WORK ORDER → Transcribe every record exactly.

DATA TO PROCESS →

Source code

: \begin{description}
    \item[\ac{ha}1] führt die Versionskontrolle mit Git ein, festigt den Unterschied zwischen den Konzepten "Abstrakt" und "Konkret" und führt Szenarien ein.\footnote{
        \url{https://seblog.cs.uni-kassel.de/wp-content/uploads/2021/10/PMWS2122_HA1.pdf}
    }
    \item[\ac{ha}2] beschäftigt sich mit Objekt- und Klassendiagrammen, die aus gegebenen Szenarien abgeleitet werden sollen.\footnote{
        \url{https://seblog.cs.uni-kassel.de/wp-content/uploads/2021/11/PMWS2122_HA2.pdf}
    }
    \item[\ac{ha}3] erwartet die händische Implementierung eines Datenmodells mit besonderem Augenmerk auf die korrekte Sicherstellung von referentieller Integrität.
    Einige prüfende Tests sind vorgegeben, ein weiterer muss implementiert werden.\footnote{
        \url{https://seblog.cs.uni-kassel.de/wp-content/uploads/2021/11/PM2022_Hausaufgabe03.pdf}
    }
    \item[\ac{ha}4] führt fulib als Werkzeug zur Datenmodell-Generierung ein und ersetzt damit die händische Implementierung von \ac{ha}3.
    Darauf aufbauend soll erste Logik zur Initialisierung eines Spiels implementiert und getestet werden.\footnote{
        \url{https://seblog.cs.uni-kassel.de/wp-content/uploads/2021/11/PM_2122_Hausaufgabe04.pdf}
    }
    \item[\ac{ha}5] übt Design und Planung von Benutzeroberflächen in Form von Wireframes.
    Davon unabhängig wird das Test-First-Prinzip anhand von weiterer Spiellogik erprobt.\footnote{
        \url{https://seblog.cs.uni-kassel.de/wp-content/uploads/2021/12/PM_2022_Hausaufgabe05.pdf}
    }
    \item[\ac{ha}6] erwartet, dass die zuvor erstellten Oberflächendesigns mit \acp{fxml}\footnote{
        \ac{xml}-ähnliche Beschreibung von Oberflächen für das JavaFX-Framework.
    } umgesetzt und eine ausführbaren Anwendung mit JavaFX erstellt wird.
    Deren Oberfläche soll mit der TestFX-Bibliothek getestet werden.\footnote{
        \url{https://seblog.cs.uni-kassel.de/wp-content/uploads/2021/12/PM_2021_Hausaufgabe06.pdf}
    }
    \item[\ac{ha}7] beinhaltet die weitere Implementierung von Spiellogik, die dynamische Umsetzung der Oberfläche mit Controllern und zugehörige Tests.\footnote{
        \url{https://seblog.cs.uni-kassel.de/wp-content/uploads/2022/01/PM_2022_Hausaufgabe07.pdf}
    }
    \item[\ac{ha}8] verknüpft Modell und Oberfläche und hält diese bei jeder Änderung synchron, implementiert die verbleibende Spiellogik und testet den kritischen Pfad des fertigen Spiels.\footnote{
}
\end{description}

WRITTEN RESPONSE →
Source code

: \begin{description}
    \item[\ac{ha}1] führt die Versionskontrolle mit Git ein, festigt den Unterschied zwischen den Konzepten "Abstrakt" und "Konkret" und führt Szenarien ein.\footnote{
        \url{https://seblog.cs.uni-kassel.de/wp-content/uploads/2021/10/PMWS2122_HA1.pdf}
    }
    \item[\ac{ha}2] beschäftigt sich mit Objekt- und Klassendiagrammen, die aus gegebenen Szenarien abgeleitet werden sollen.\footnote{
        \url{https://seblog.cs.uni-kassel.de/wp-content/uploads/2021/11/PMWS2122_HA2.pdf}
    }
    \item[\ac{ha}3] erwartet die händische Implementierung eines Datenmodells mit besonderem Augenmerk auf die korrekte Sicherstellung von referentieller Integrität.
    Einige prüfende Tests sind vorgegeben, ein weiterer muss implementiert werden.\footnote{
        \url{https://seblog.cs.uni-kassel.de/wp-content/uploads/2021/11/PM2022_Hausaufgabe03.pdf}
    }
    \item[\ac{ha}4] führt fulib als Werkzeug zur Datenmodell-Generierung ein und ersetzt damit die händische Implementierung von \ac{ha}3.
    Darauf aufbauend soll erste Logik zur Initialisierung eines Spiels implementiert und getestet werden.\footnote{
        \url{https://seblog.cs.uni-kassel.de/wp-content/uploads/2021/11/PM_2122_Hausaufgabe04.pdf}
    }
    \item[\ac{ha}5] übt Design und Planung von Benutzeroberflächen in Form von Wireframes.
    Davon unabhängig wird das Test-First-Prinzip anhand von weiterer Spiellogik erprobt.\footnote{
        \url{https://seblog.cs.uni-kassel.de/wp-content/uploads/2021/12/PM_2022_Hausaufgabe05.pdf}
    }
    \item[\ac{ha}6] erwartet, dass die zuvor erstellten Oberflächendesigns mit \acp{fxml}\footnote{
        \ac{xml}-ähnliche Beschreibung von Oberflächen für das JavaFX-Framework.
    } umgesetzt und eine ausführbaren Anwendung mit JavaFX erstellt wird.
    Deren Oberfläche soll mit der TestFX-Bibliothek getestet werden.\footnote{
        \url{https://seblog.cs.uni-kassel.de/wp-content/uploads/2021/12/PM_2021_Hausaufgabe06.pdf}
    }
    \item[\ac{ha}7] beinhaltet die weitere Implementierung von Spiellogik, die dynamische Umsetzung der Oberfläche mit Controllern und zugehörige Tests.\footnote{
        \url{https://seblog.cs.uni-kassel.de/wp-content/uploads/2022/01/PM_2022_Hausaufgabe07.pdf}
    }
    \item[\ac{ha}8] verknüpft Modell und Oberfläche und hält diese bei jeder Änderung synchron, implementiert die verbleibende Spiellogik und testet den kritischen Pfad des fertigen Spiels.\footnote{
}
\end{description}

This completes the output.